I submitted my drafted novel manuscript for its first substantive editorial assessment yesterday. I meant to do it the day before but got distracted by an evacuation of my office building (due to a suspicious package being delivered to the mailroom) that kept me out of the office and away from my manuscript for over half a day. The event (the evacuation that is) made the nightly news.
It will take the editor six weeks to work their way through the manuscript for the first time (later iterations will take less time subject to how much rewriting I need to do after the constructive feedback on the content).
I actually like this stage of the editing process. A good editor will provide comments on everything - character, plotting, writing style, dialogue, point of view, pace, narrative, tone, structure, marketing possibilities, audience targetting, even use of research! The objective of this type of editorial is to offer feedback that can assist a writer to improve the content of their manuscript. (Aside: Grammar correction editorial occurs much later in the process when the content is bedded down substantively.)
I have never been a writer precious about the exact form of the words I commit to paper - the sort of feedback offered in manuscript assessment is intended to inspire fresh ideas generated from a fresh perspective. Sure, re-writing some content takes time, but I can unequivocally say that the independent editorial view ultimately supports the delivery of a better end product.
First drafts are never perfect. Final drafts are not either. And the five redrafts in between rely on a symbiotic and trusting relationship between an editor and a writer.

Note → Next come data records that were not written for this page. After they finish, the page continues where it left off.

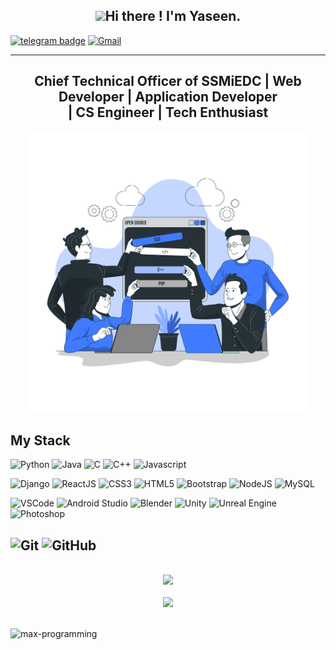 <h2 align="center"> <img src="https://media.giphy.com/media/hvRJCLFzcasrR4ia7z/giphy.gif" width="25px">Hi there ! I'm Yaseen. </h1>


[![telegram badge](https://img.shields.io/badge/Telegram-2CA5E0?style=for-the-badge&logo=telegram&logoColor=white)](https://t.me/mhd_yazin)
[![Gmail](https://img.shields.io/badge/Gmail-D14836?style=for-the-badge&logo=gmail&logoColor=white)](mailto:ymkcmpd@gmail.com)

---

<h2 align="center">Chief Technical Officer of SSMiEDC | Web Developer | Application Developer <br>| CS Engineer | Tech Enthusiast</h2>
<p align="center"><img height="450" <img src="./OpenSourceBro.png" alt=""></a></p>

## My Stack

![Python](https://img.shields.io/badge/Python-3776AB?style=for-the-badge&logo=python&logoColor=white)
![Java](	https://img.shields.io/badge/Java-ED8B00?style=for-the-badge&logo=java&logoColor=white)
![C](	https://img.shields.io/badge/C-00599C?style=for-the-badge&logo=c&logoColor=white)
![C++](https://img.shields.io/badge/C%2B%2B-00599C?style=for-the-badge&logo=c%2B%2B&logoColor=white)
![Javascript](https://img.shields.io/badge/JavaScript-323330?style=for-the-badge&logo=javascript&logoColor=F7DF1E)

![Django](https://img.shields.io/badge/Django-092E20?style=for-the-badge&logo=django&logoColor=green)
![ReactJS](https://img.shields.io/badge/React-20232A?style=for-the-badge&logo=react&logoColor=61DAFB)
![CSS3](https://img.shields.io/badge/CSS3-1572B6?style=for-the-badge&logo=css3&logoColor=white)
![HTML5](https://img.shields.io/badge/HTML5-E34F26?style=for-the-badge&logo=html5&logoColor=white)
![Bootstrap](https://img.shields.io/badge/Bootstrap-563D7C?style=for-the-badge&logo=bootstrap&logoColor=white)
![NodeJS](https://img.shields.io/badge/Node.js-339933?style=for-the-badge&logo=nodedotjs&logoColor=white)
![MySQL](https://img.shields.io/badge/MySQL-00000F?style=for-the-badge&logo=mysql&logoColor=white)

![VSCode](https://img.shields.io/badge/Visual_Studio_Code-0078D4?style=for-the-badge&logo=visual%20studio%20code&logoColor=white)
![Android Studio](https://img.shields.io/badge/Android_Studio-3DDC84?style=for-the-badge&logo=android-studio&logoColor=white)
![Blender](https://img.shields.io/badge/blender-%23F5792A.svg?style=for-the-badge&logo=blender&logoColor=white)
![Unity](https://img.shields.io/badge/Unity-100000?style=for-the-badge&logo=unity&logoColor=white)
![Unreal Engine](https://img.shields.io/badge/-Unreal%20Engine-313131?style=for-the-badge&logo=unreal-engine&logoColor=white) 
![Photoshop ](https://img.shields.io/badge/Adobe-Photoshop-31A8FF?style=for-the-badge&logo=Adobe-Photoshop&labelColor=0a446b&logoWidth=1)

![Git](https://img.shields.io/badge/Git-F05032?style=for-the-badge&logo=git&logoColor=white)
![GitHub](https://img.shields.io/badge/GitHub-100000?style=for-the-badge&logo=github&logoColor=white)
---
<br>
<div align="center">
   <img width="400" src="https://github-readme-stats.vercel.app/api?username=mhdyazinkc&theme=tokyonight&show_icons=true&hide_border=true&count_private=true" />
<!--    <img width="400" src="http://github-readme-streak-stats.herokuapp.com?user=Krishnadas-KD&theme=tokyonight&hide_border=true" /> -->
</div>
<br>
<div align="center">
  <img width="400" src="https://github-readme-stats.vercel.app/api/top-langs/?username=mhdyazinkc&theme=tokyonight&layout=compact&hide_border=true"
</div>
<br>
<br>
<p><img align="left" src="https://activity-graph.herokuapp.com/graph?username=mhdyazinkc&theme=github" alt="max-programming" /></p>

I think this acceptance of the need for feedback is a bi-product of a professional (day job) career focussed on advising. My very first written briefing delivered to a government minister a long time ago (it seems like the dark ages now) was edited several times by folk far more experienced than me. It has been a long career in learning the nuances of communicating and marketing non-fiction messages effectively on challenging public policy issues. (Aside: there are times when I find the editorial done on my fiction writing so much less stressful!)
By the way, I do not need to agree with all the feedback given to me by my editor. Suggestions are after all just that, suggestions. It is nonetheless important to listen to the wise counsel a good editor provides. Respect your editor. The end result will be a better manuscript.